Monday, June 18, 2012

Don't believe in availability, test for it!


Back in the year 2004 Helmut Oertel and I were conducting a technical due diligence of a job portal for the scout group. One of the topics was backup and disaster recovery, and the questions went like this:

- What happens if your database crashes?
- We have a stand-by database server.
- Is this a hot- or cold-standby?
- It's a hot standby, but we currently switched it off.
- So it's a cold standby then?
- Aehm... probably yes...
- Have you actually ever tested it?
- .... silence ....

Now, this is something you would call epic fail. Having a spare db in theory, but never testing it, is actually worse than not having it at all.

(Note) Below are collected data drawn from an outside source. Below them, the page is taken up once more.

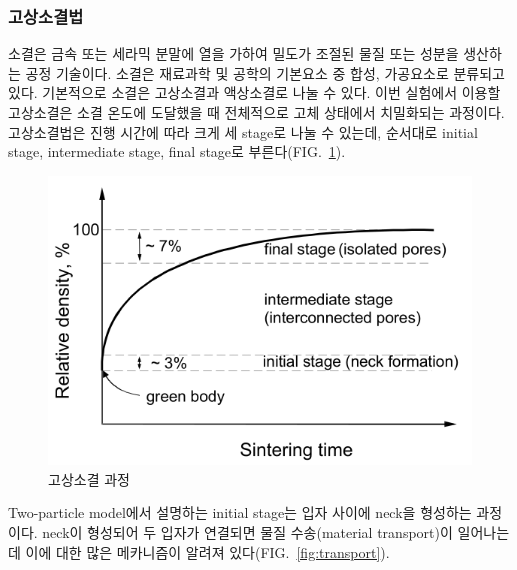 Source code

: \documentclass[aps,reprint,superscriptaddress,11pt]{revtex4-2}
\begin{document}
 
\subsubsection{고상소결법}

소결은 금속 또는 세라믹 분말에 열을 가하여 밀도가 조절된 물질 또는 성분을 생산하는 공정 
기술이다. 소결은 재료과학 및 공학의 기본요소 중 합성, 가공요소로 분류되고 있다.
기본적으로 소결은 고상소결과 액상소결로 나눌 수 있다. 이번 실험에서 이용할 고상소결은
소결 온도에 도달했을 때 전체적으로 고체 상태에서 치밀화되는 과정이다. 고상소결법은 
진행 시간에 따라 크게 세 stage로 나눌 수 있는데, 순서대로 initial stage, intermediate stage,
final stage로 부른다(FIG.~\ref{fig:sintering}).

\begin{figure}[htbp]
  \centering
  \includegraphics[scale=0.3]{sintering.png}
  \caption{고상소결 과정}\label{fig:sintering}
\end{figure}

Two-particle model에서 설명하는 initial stage는 입자 사이에 neck을 형성하는 과정이다.
neck이 형성되어 두 입자가 연결되면 물질 수송(material transport)이 일어나는데 이에 대한
많은 메카니즘이 알려져 있다(FIG.~\ref{fig:transport}).
\end{document}
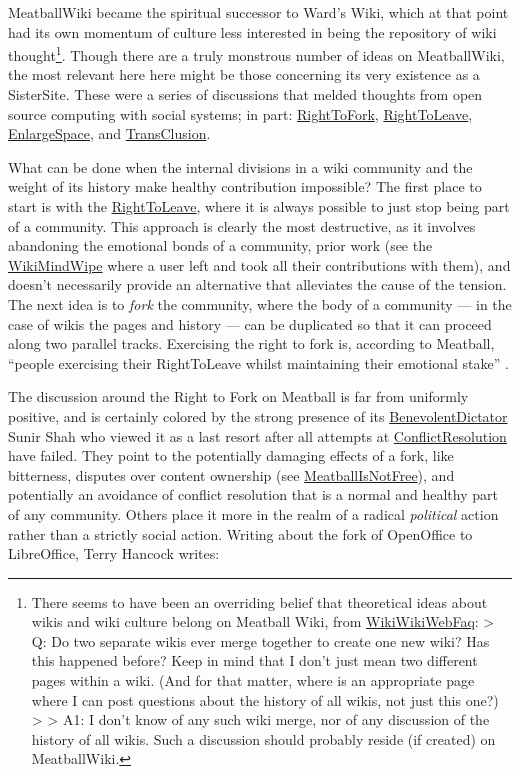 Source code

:\documentclass[10pt]{tufte-book}
\begin{document}
MeatballWiki became the spiritual successor to Ward's Wiki, which at
that point had its own momentum of culture less interested in being the
repository of wiki thought\footnote{There seems to have been an
  overriding belief that theoretical ideas about wikis and wiki culture
  belong on Meatball Wiki, from
  \href{http://wiki.c2.com/?WikiWikiWebFaq}{WikiWikiWebFaq}:
  \textgreater{} Q: Do two separate wikis ever merge together to create
  one new wiki? Has this happened before? Keep in mind that I don't just
  mean two different pages within a wiki. (And for that matter, where is
  an appropriate page where I can post questions about the history of
  all wikis, not just this one?) \textgreater{} \textgreater{} A1: I
  don't know of any such wiki merge, nor of any discussion of the
  history of all wikis. Such a discussion should probably reside (if
  created) on MeatballWiki.}. Though there are a truly monstrous number
of ideas on MeatballWiki, the most relevant here here might be those
concerning its very existence as a SisterSite. These were a series of
discussions that melded thoughts from open source computing with social
systems; in part:
\href{http://meatballwiki.org/wiki/RightToFork}{RightToFork},
\href{http://meatballwiki.org/wiki/RightToLeave}{RightToLeave},
\href{http://meatballwiki.org/wiki/EnlargeSpace}{EnlargeSpace}, and
\href{http://meatballwiki.org/wiki/TransClusion}{TransClusion}.

What can be done when the internal divisions in a wiki community and the
weight of its history make healthy contribution impossible? The first
place to start is with the
\href{http://meatballwiki.org/wiki/RightToLeave}{RightToLeave}, where it
is always possible to just stop being part of a community. This approach
is clearly the most destructive, as it involves abandoning the emotional
bonds of a community, prior work (see the
\href{http://wiki.c2.com/?WikiMindWipe}{WikiMindWipe} where a user left
and took all their contributions with them), and doesn't necessarily
provide an alternative that alleviates the cause of the tension. The
next idea is to \emph{fork} the community, where the body of a community
--- in the case of wikis the pages and history --- can be duplicated so
that it can proceed along two parallel tracks. Exercising the right to
fork is, according to Meatball, ``people exercising their RightToLeave
whilst maintaining their emotional stake'' \citep{MeatballWikiRightToLeave} .

The discussion around the Right to Fork on Meatball is far from
uniformly positive, and is certainly colored by the strong presence of
its
\href{http://meatballwiki.org/wiki/BenevolentDictator}{BenevolentDictator}
Sunir Shah who viewed it as a last resort after all attempts at
\href{http://meatballwiki.org/wiki/ConflictResolution}{ConflictResolution}
have failed. They point to the potentially damaging effects of a fork,
like bitterness, disputes over content ownership (see
\href{http://meatballwiki.org/wiki/MeatballIsNotFree}{MeatballIsNotFree}),
and potentially an avoidance of conflict resolution that is a normal and
healthy part of any community. Others place it more in the realm of a
radical \emph{political} action rather than a strictly social action.
Writing about the fork of OpenOffice to LibreOffice, Terry Hancock
writes:
\end{document}
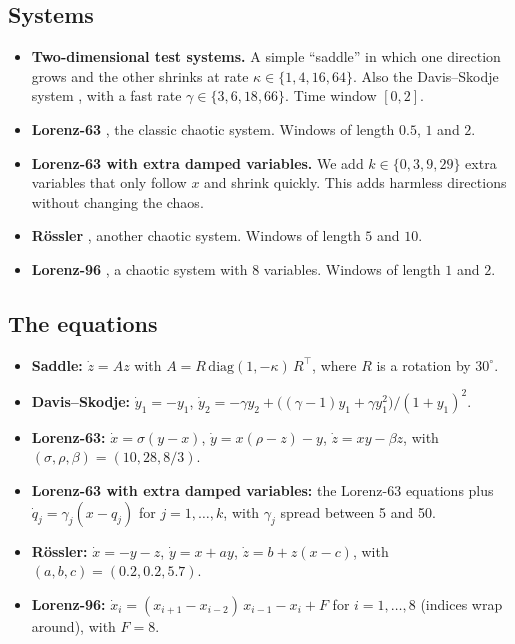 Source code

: \documentclass[11pt,a4paper]{article}
\begin{document}
\subsection{Systems}
\begin{itemize}
\item \textbf{Two-dimensional test systems.} A simple ``saddle'' in which one direction grows
  and the other shrinks at rate $\kappa\in\{1,4,16,64\}$. Also the Davis--Skodje system
  \cite{davis1999}, with a fast rate $\gamma\in\{3,6,18,66\}$. Time window $[0,2]$.
\item \textbf{Lorenz-63} \cite{lorenz1963}, the classic chaotic system. Windows of length
  $0.5$, $1$ and $2$.
\item \textbf{Lorenz-63 with extra damped variables.} We add $k\in\{0,3,9,29\}$ extra
  variables that only follow $x$ and shrink quickly. This adds harmless directions without
  changing the chaos.
\item \textbf{Rössler} \cite{rossler1976}, another chaotic system. Windows of length $5$ and
  $10$.
\item \textbf{Lorenz-96} \cite{lorenz1996}, a chaotic system with 8 variables. Windows of
  length $1$ and $2$.
\end{itemize}

\subsection{The equations}
\begin{itemize}
\item \textbf{Saddle:} $\dot z = A z$ with $A = R\,\mathrm{diag}(1,-\kappa)\,R^{\top}$, where
  $R$ is a rotation by $30^\circ$.
\item \textbf{Davis--Skodje:} $\dot y_1=-y_1$,
  $\dot y_2=-\gamma y_2+\big((\gamma-1)y_1+\gamma y_1^2\big)/(1+y_1)^2$.
\item \textbf{Lorenz-63:} $\dot x=\sigma(y-x)$, $\dot y=x(\rho-z)-y$, $\dot z=xy-\beta z$,
  with $(\sigma,\rho,\beta)=(10,28,8/3)$.
\item \textbf{Lorenz-63 with extra damped variables:} the Lorenz-63 equations plus
  $\dot q_j=\gamma_j(x-q_j)$ for $j=1,\dots,k$, with $\gamma_j$ spread between 5 and 50.
\item \textbf{Rössler:} $\dot x=-y-z$, $\dot y=x+ay$, $\dot z=b+z(x-c)$, with
  $(a,b,c)=(0.2,0.2,5.7)$.
\item \textbf{Lorenz-96:} $\dot x_i=(x_{i+1}-x_{i-2})\,x_{i-1}-x_i+F$ for $i=1,\dots,8$
  (indices wrap around), with $F=8$.
\end{itemize}
\end{document}
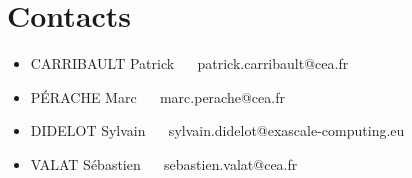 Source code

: \documentclass[a4paper,11pt]{article}
\begin{document}
\section{Contacts}
\begin{itemize}
  \item CARRIBAULT Patrick $\quad$ patrick.carribault@cea.fr
  \item P\'{E}RACHE Marc $\quad$ marc.perache@cea.fr
  \item DIDELOT Sylvain $\quad$ sylvain.didelot@exascale-computing.eu
  \item VALAT S\'{e}bastien $\quad$ sebastien.valat@cea.fr
\end{itemize}


\end{document}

In the later case, you at least don't have the feeling of false safety.

FriendScout for example, did it better, they had two database servers in master/slave failover mode, partially coded by themselves, and they did switch the master and slave every week or so. This way they actually new, that both, master and slave, are able to work. In fact, as they had a small problem with one of the less important databases, and the master failed on Dec 24th (no kidding), they didn't detected it until Januar 3rd, because the failover was performed so smoothly, that no customer was affected.

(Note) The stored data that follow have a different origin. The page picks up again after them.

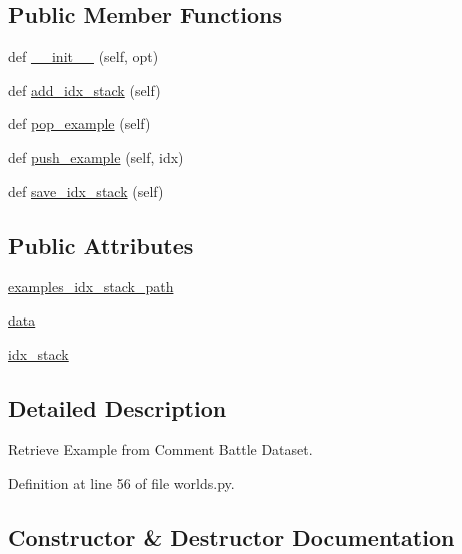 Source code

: \subsection*{Public Member Functions}
\begin{DoxyCompactItemize}
\item 
def \hyperlink{classigc__evals_1_1worlds_1_1IGCExampleGenerator_a44d9772a080f6ec923cdd13392a47f5e}{\+\_\+\+\_\+init\+\_\+\+\_\+} (self, opt)
\item 
def \hyperlink{classigc__evals_1_1worlds_1_1IGCExampleGenerator_aa0801aa3a53c7fd57a759c2080936174}{add\+\_\+idx\+\_\+stack} (self)
\item 
def \hyperlink{classigc__evals_1_1worlds_1_1IGCExampleGenerator_a68420b6b80ae5d3a8825302359371ed5}{pop\+\_\+example} (self)
\item 
def \hyperlink{classigc__evals_1_1worlds_1_1IGCExampleGenerator_a34dc6ef46a9ba8a1c72c8b674ff444b9}{push\+\_\+example} (self, idx)
\item 
def \hyperlink{classigc__evals_1_1worlds_1_1IGCExampleGenerator_a3f787da040d9b83d9c857b8ef65d36eb}{save\+\_\+idx\+\_\+stack} (self)
\end{DoxyCompactItemize}
\subsection*{Public Attributes}
\begin{DoxyCompactItemize}
\item 
\hyperlink{classigc__evals_1_1worlds_1_1IGCExampleGenerator_aa309ee59a607d747c0f9868951ecba0a}{examples\+\_\+idx\+\_\+stack\+\_\+path}
\item 
\hyperlink{classigc__evals_1_1worlds_1_1IGCExampleGenerator_ab21dfe02e8b60d4e37e25b8d942c4b61}{data}
\item 
\hyperlink{classigc__evals_1_1worlds_1_1IGCExampleGenerator_ac091cb764c64196d922d65d030f6ec57}{idx\+\_\+stack}
\end{DoxyCompactItemize}


\subsection{Detailed Description}
\begin{DoxyVerb}Retrieve Example from Comment Battle Dataset.
\end{DoxyVerb}
 

Definition at line 56 of file worlds.\+py.



\subsection{Constructor \& Destructor Documentation}
\mbox{\label{classigc__evals_1_1worlds_1_1IGCExampleGenerator_a44d9772a080f6ec923cdd13392a47f5e}}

Another good example is Parship. They have a DistributeMe based SOA and each important service is replicated in multiple instances with FailoverToNextNode failing strategy. This means that if service Foo on server 1 fails, the call is retried with server 2, and so on. This is needed in production or staging, but in local development environment it is an unnecessary overhead to start nearly 100 services on a your dev machine, so they start only one instance of each service, and make failover routing do its job. If the client (a web controller or something) is issuing a request to server X, instance 1 (based on mod-based routing of the userid for example), and that instance is not running, the failover mechanism finds a working instance of this service. In fact they achieving two goals, 1) they save resources and 2) they continuously test their failover strategies. The prove came as a buggy FailoverRouter was committed to the trunk (a combination of version incompatibilities, nearly impossible to find by unit tests). One could expect that such an error would only be detected in a real failover situation in production environment, but due to continuous failover testing it was detected 20 minutes after commit.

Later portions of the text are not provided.